#### [Exercise goal]
Go through the records below and count every line containing "files". Reply with the count alone.
BEGIN Given data
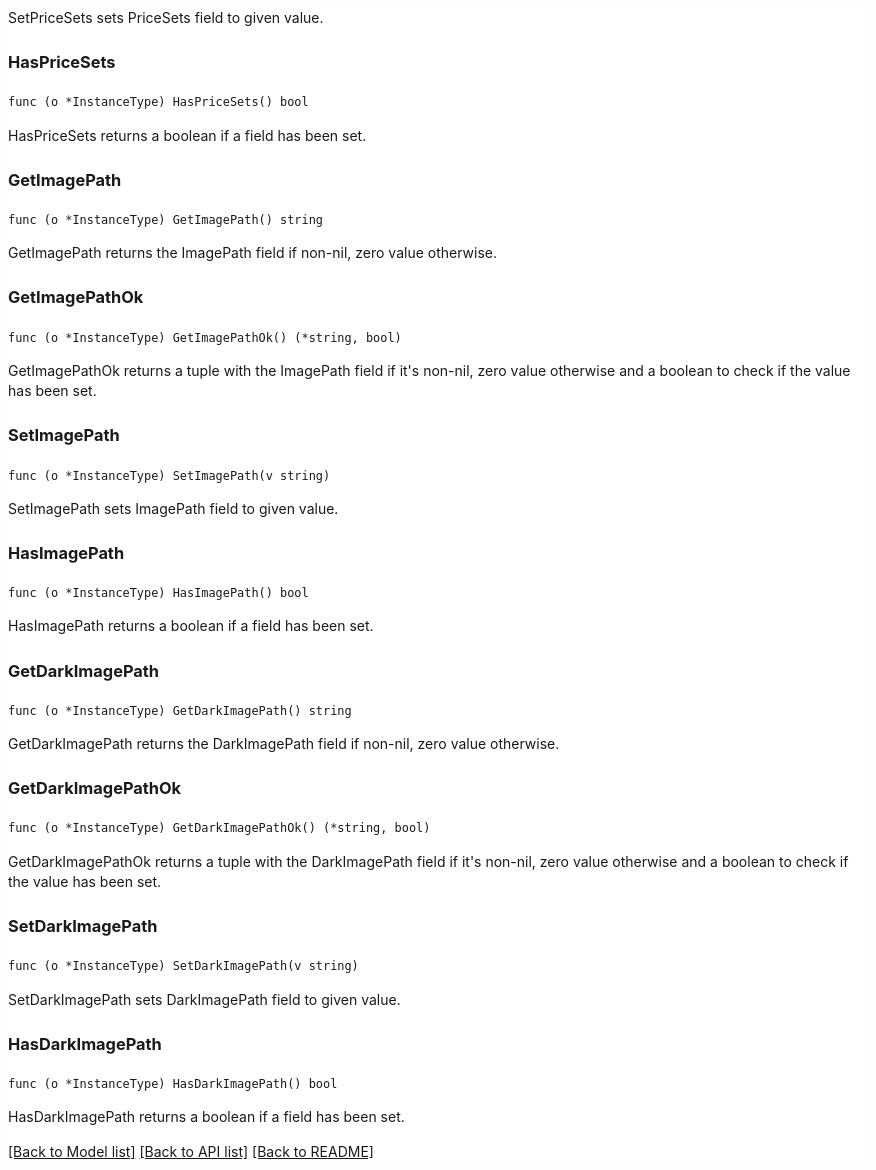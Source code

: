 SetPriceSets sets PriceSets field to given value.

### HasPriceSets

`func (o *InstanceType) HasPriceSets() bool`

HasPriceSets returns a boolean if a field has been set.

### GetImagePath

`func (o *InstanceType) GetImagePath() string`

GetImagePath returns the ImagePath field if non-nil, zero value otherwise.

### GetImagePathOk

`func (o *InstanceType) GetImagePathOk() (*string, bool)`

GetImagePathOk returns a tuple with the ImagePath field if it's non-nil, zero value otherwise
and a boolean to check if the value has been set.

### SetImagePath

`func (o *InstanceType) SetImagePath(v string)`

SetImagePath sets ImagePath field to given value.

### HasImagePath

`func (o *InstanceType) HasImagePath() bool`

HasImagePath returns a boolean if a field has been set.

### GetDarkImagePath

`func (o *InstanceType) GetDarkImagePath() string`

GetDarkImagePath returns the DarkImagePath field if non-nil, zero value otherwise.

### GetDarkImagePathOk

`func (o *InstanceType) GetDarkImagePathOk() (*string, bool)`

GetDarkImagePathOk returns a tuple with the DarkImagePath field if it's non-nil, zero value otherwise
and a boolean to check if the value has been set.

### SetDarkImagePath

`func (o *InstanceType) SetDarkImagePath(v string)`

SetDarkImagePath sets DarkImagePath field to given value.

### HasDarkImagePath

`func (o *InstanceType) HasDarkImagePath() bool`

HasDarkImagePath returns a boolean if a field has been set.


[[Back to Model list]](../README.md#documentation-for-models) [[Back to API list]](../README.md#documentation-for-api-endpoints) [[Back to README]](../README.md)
END Given data
BEGIN Given data
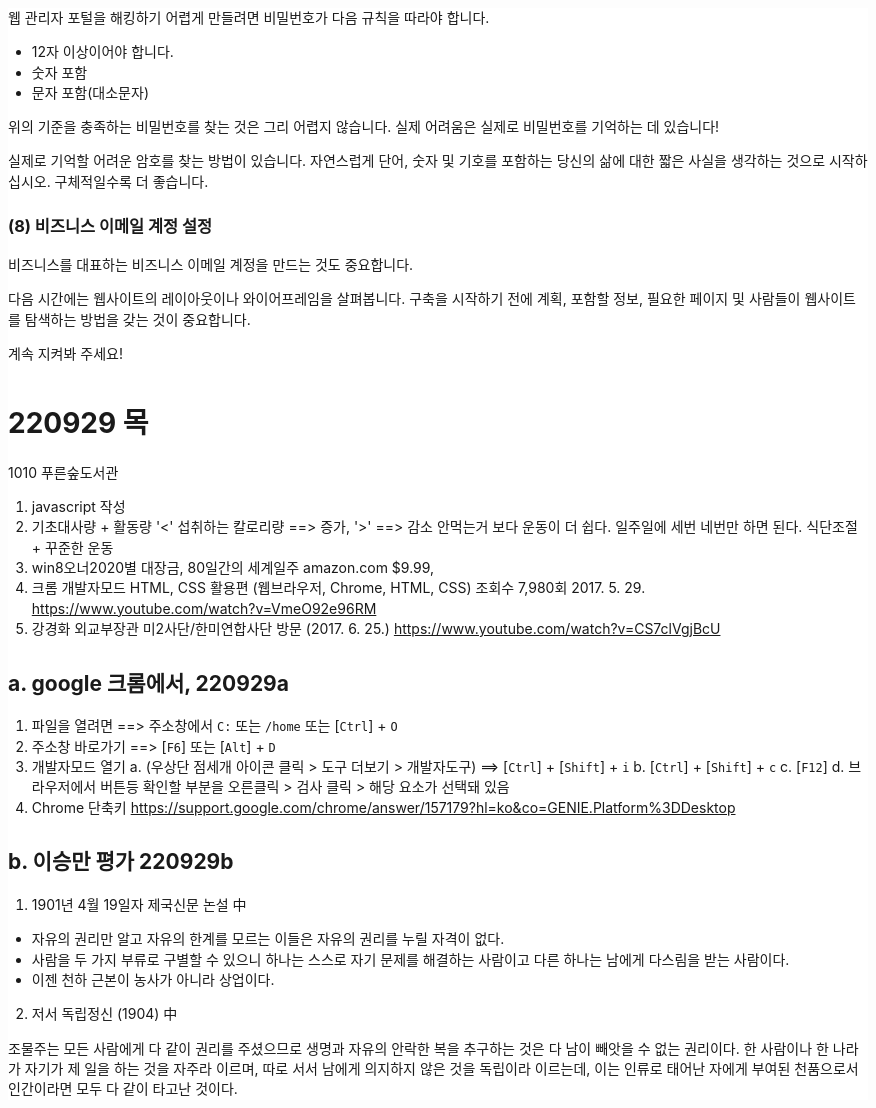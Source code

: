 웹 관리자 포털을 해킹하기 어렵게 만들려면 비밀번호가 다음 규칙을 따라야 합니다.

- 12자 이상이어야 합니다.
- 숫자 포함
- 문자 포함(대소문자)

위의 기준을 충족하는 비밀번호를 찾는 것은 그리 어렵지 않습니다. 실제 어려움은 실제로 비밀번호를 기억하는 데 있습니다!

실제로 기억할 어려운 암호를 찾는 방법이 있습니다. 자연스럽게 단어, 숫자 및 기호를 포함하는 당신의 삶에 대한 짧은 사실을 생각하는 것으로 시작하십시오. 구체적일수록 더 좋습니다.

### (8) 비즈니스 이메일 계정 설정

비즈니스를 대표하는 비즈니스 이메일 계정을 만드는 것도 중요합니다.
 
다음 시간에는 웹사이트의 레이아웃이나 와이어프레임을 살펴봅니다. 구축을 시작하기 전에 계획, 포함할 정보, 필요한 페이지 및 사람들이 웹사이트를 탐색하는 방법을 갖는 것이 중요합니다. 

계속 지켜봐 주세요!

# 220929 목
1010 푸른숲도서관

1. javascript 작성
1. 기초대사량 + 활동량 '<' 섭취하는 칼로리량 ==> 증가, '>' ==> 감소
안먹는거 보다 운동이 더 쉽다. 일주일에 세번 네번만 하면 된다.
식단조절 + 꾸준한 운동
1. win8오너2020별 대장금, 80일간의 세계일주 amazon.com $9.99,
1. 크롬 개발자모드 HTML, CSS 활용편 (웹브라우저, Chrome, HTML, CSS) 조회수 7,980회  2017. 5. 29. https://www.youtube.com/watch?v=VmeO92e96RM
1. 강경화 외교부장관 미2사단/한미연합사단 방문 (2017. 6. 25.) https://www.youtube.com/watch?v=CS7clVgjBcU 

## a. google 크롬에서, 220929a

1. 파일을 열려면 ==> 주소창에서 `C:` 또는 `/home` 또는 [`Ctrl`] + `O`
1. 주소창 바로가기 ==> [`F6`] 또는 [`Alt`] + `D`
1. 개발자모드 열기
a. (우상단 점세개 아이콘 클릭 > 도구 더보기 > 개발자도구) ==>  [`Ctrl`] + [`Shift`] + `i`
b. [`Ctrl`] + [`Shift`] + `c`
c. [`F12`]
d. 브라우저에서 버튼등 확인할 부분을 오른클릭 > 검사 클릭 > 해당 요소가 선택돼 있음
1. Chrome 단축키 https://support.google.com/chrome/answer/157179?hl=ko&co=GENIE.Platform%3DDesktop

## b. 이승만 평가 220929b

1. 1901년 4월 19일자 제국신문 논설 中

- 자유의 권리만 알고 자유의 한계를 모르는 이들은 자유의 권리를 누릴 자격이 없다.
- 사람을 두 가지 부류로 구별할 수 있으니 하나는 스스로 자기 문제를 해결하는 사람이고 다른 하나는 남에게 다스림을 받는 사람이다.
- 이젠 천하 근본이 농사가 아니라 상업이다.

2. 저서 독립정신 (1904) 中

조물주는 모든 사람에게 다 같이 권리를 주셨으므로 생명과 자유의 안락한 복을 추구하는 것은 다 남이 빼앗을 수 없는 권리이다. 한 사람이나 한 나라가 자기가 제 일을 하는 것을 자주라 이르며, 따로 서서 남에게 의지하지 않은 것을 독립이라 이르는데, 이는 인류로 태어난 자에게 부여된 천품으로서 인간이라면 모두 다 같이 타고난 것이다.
END Given data
BEGIN Given data
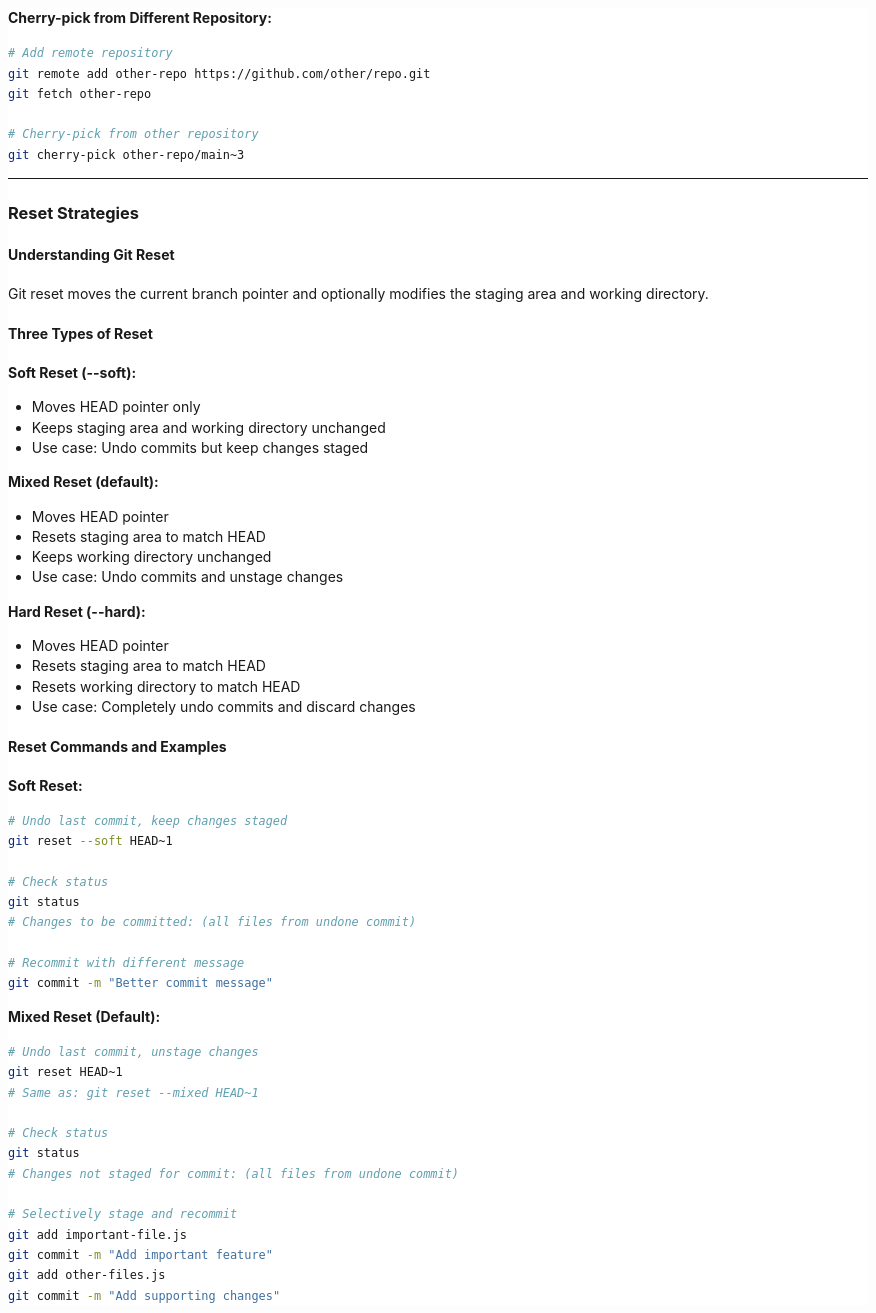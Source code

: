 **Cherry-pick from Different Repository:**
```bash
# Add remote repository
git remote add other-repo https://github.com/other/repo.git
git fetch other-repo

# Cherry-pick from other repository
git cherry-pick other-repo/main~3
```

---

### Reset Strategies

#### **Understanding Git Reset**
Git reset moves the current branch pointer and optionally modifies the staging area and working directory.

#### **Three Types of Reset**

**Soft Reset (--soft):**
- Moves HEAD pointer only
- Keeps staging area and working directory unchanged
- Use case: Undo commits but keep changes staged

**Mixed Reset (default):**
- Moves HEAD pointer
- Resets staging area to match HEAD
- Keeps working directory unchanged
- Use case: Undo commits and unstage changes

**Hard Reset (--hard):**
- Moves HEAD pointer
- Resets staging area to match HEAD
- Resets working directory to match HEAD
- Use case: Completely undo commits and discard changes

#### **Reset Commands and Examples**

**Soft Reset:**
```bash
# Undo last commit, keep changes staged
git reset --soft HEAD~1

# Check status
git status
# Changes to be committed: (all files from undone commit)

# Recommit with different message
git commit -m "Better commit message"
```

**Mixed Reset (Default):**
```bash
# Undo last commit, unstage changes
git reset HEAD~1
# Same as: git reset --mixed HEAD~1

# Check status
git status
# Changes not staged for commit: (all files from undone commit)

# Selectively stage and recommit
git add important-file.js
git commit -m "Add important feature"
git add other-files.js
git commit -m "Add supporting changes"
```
END Given data
#### [Solution below]
3